• **What needs to be done**: Below are records. Count every line containing the word "ratings" and give the number alone.

*** Dataset entries Section Begins ***

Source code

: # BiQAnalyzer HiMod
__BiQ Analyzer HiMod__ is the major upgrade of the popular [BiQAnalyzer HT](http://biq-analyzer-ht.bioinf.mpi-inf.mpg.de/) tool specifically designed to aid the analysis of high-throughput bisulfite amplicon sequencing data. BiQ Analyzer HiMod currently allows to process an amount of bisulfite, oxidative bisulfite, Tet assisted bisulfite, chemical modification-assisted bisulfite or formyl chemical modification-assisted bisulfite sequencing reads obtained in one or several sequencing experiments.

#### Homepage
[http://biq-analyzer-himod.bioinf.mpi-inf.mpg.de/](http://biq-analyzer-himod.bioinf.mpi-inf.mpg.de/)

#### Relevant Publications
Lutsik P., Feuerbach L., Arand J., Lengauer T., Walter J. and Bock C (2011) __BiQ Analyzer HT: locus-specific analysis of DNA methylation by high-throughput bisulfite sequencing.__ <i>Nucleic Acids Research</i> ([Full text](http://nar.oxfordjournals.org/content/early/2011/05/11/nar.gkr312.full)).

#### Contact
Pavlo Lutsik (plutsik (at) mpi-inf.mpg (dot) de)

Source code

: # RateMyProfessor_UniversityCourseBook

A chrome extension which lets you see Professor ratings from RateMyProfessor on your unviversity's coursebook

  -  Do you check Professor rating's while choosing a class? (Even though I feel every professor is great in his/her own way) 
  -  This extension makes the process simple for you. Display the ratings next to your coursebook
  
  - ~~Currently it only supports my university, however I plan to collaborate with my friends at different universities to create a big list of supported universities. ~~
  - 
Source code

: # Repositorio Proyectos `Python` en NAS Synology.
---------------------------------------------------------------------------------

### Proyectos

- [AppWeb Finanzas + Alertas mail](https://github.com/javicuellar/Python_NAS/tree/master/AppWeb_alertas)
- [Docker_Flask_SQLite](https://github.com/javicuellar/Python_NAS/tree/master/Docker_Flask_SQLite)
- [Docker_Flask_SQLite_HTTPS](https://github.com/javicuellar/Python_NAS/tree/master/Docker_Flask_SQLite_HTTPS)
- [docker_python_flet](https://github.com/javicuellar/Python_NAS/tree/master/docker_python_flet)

*** Dataset entries Section Ends ***

• **Response for this exercise**: 2